Bom, vou tentar responder em parte a partir das contribuições de Kuhn e em parte extrapolando o que ele próprio conseguiu desenvolver sobre a metodologia da história da ciência. Acho que um modo interessante para começar a resposta às suas questões é o seguinte: o historiador lida com determinados indícios para construir sua narrativa histórica e tais elementos, que podem ser textos, fragmentos arqueológicos etc, serão analisados e interpretados pelo historiador, de modo que poderíamos afirmar que é a interpretação que, em última instância, antecede a narrativa. Ora, na análise da ciência proposta por Kuhn, essa interpretação não é realizada a partir de qualquer perspectiva, ao contrário, é feita a partir das contribuições de disciplinas, no caso, a filosofia e a história. Isto porquê Kuhn está oponto sua perspectiva histórica da ciência em relação à tradição anterior de historiografia (falei sobre isso na palestra de ontem), mas que de qualquer modo pode ser caracterizada por sua visão anacrônica sobre as obras científicas, uma vez que procura identificar nas obras ou nas contribuições do passado aqueles elementos que justificam o estado atual da ciência.

Aqueles historiadores, da chamada historiografia tradicional da ciência, partiam da perspectiva de que a ciência se desenvolve a partir de um método único (tal como no caso dos racionalistas críticos identificavam no falseacionismo popperiano) e de modo progressivo (tal como no caso dos empiristas lógicos do Círculo de Vienna). Por outro lado, a historiografia kuhniana procura evitar este anacronismo, que poderíamos idenficar com o estabelecimento de determinados critérios gerais de cientificidade.

Débora Aymoré disse...

Identificados estas características gerais da historiografia da ciência kuhniana, eu poderia afirmar o seguinte: a depender do "corte" temporal e espacial que o historiador estabeleça como objeto de estudo, uma ou mais disciplinas serão necessárias. Um exemplo. Ao estudar a Física aristotélica, momento em que afirma-se são haver uma discinção nítida entre filosofia e ciência, o papel da análise filosófica seria, talvez, mais relevante que identificar elementos científicos em Aristóteles. Por outro lado, se o historiador estabelece como objeto a relação entre a Física aristotélica e as revisões e críticas realizadas nos séculos XVI e XVII, por exemplo, à sua concepção de movimento, aí parece-me que a história exerceria um papel importante, talvez mais proeminente que a filosofia, pois seria necessário visualizar como o conceito de movimento variou a partir de um momento histórico considerado (Antigüidade) para um segundo momento (nascimento da ciência Moderna).

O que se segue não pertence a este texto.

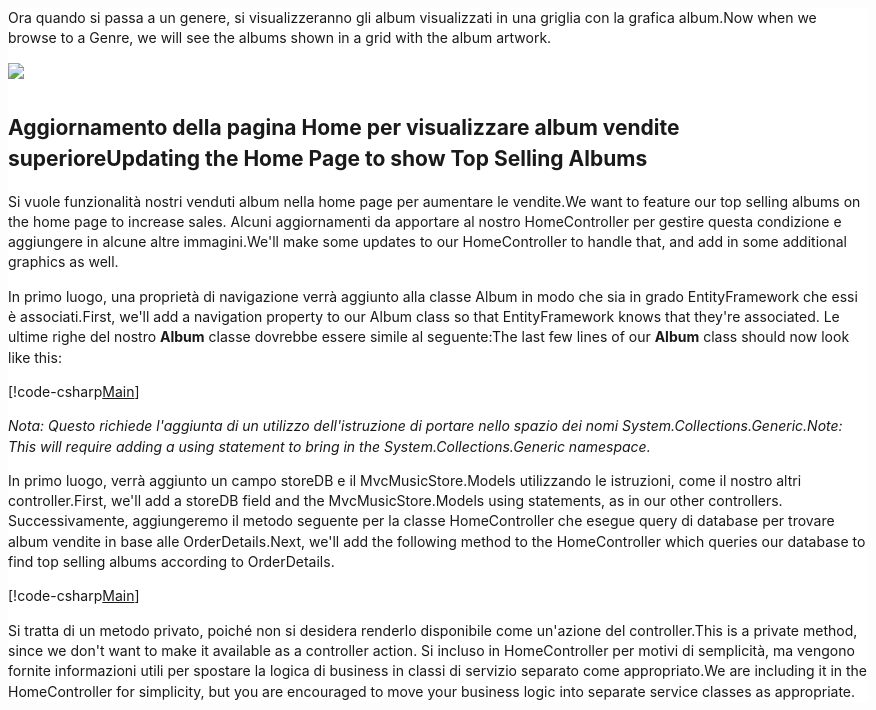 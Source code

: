 <span data-ttu-id="cb3fe-139">Ora quando si passa a un genere, si visualizzeranno gli album visualizzati in una griglia con la grafica album.</span><span class="sxs-lookup"><span data-stu-id="cb3fe-139">Now when we browse to a Genre, we will see the albums shown in a grid with the album artwork.</span></span>

![](mvc-music-store-part-10/_static/image5.png)

## <a name="updating-the-home-page-to-show-top-selling-albums"></a><span data-ttu-id="cb3fe-140">Aggiornamento della pagina Home per visualizzare album vendite superiore</span><span class="sxs-lookup"><span data-stu-id="cb3fe-140">Updating the Home Page to show Top Selling Albums</span></span>

<span data-ttu-id="cb3fe-141">Si vuole funzionalità nostri venduti album nella home page per aumentare le vendite.</span><span class="sxs-lookup"><span data-stu-id="cb3fe-141">We want to feature our top selling albums on the home page to increase sales.</span></span> <span data-ttu-id="cb3fe-142">Alcuni aggiornamenti da apportare al nostro HomeController per gestire questa condizione e aggiungere in alcune altre immagini.</span><span class="sxs-lookup"><span data-stu-id="cb3fe-142">We'll make some updates to our HomeController to handle that, and add in some additional graphics as well.</span></span>

<span data-ttu-id="cb3fe-143">In primo luogo, una proprietà di navigazione verrà aggiunto alla classe Album in modo che sia in grado EntityFramework che essi è associati.</span><span class="sxs-lookup"><span data-stu-id="cb3fe-143">First, we'll add a navigation property to our Album class so that EntityFramework knows that they're associated.</span></span> <span data-ttu-id="cb3fe-144">Le ultime righe del nostro **Album** classe dovrebbe essere simile al seguente:</span><span class="sxs-lookup"><span data-stu-id="cb3fe-144">The last few lines of our **Album** class should now look like this:</span></span>

[!code-csharp[Main](mvc-music-store-part-10/samples/sample8.cs)]

<span data-ttu-id="cb3fe-145">*Nota: Questo richiede l'aggiunta di un utilizzo dell'istruzione di portare nello spazio dei nomi System.Collections.Generic.*</span><span class="sxs-lookup"><span data-stu-id="cb3fe-145">*Note: This will require adding a using statement to bring in the System.Collections.Generic namespace.*</span></span>

<span data-ttu-id="cb3fe-146">In primo luogo, verrà aggiunto un campo storeDB e il MvcMusicStore.Models utilizzando le istruzioni, come il nostro altri controller.</span><span class="sxs-lookup"><span data-stu-id="cb3fe-146">First, we'll add a storeDB field and the MvcMusicStore.Models using statements, as in our other controllers.</span></span> <span data-ttu-id="cb3fe-147">Successivamente, aggiungeremo il metodo seguente per la classe HomeController che esegue query di database per trovare album vendite in base alle OrderDetails.</span><span class="sxs-lookup"><span data-stu-id="cb3fe-147">Next, we'll add the following method to the HomeController which queries our database to find top selling albums according to OrderDetails.</span></span>

[!code-csharp[Main](mvc-music-store-part-10/samples/sample9.cs)]

<span data-ttu-id="cb3fe-148">Si tratta di un metodo privato, poiché non si desidera renderlo disponibile come un'azione del controller.</span><span class="sxs-lookup"><span data-stu-id="cb3fe-148">This is a private method, since we don't want to make it available as a controller action.</span></span> <span data-ttu-id="cb3fe-149">Si incluso in HomeController per motivi di semplicità, ma vengono fornite informazioni utili per spostare la logica di business in classi di servizio separato come appropriato.</span><span class="sxs-lookup"><span data-stu-id="cb3fe-149">We are including it in the HomeController for simplicity, but you are encouraged to move your business logic into separate service classes as appropriate.</span></span>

Para complicar ainda mais esta análise, posso antecipar a seguinte informação. Kuhn também identifica a importância da Sociologia para a análise da ciência e, desenvolvendo um pouco mais o exemplo anterior, poderíamos afirmar que, para que possamos identificar com precisão a noção contemporânea de movimento, uma análise sociológica seria mais apropriada, pois é capaz de captar o presente, enquanto a história só se volta para o passado.

Mesmo que consideremos desta maneira, observe que a filosofia continua presente nas duas disciplinas, por oferecer o pano de fundo das interpretações, afirmando, por exemplo, o que é ciência e auxiliando, neste sentido, no próprio tipo de interpretação que será feito.

Com relação à questão de integrar os métodos da filosofia e da história, posso lhe dizer que Kuhn nega esta possibilidade, pois ele considera que o debate entre estas disciplinas e o uso que o historiador pode fazer delas é interdisciplinas e não intradisciplinar. Sendo assim, não caberia misturar os seus métodos. Considero que esta defesa da independência metodológica está relacionada à questão de que, para Kuhn, é muito importante que o historiador (e o cientista) tenham uma reflexão crítica sobre a sua atividade, reflexão esta que inclui a identificação de como realizam e quais os motivos que justifica a narrativa que propõem.

Enfim, espero ter respondido em alguma medida as suas perguntas.

Até breve!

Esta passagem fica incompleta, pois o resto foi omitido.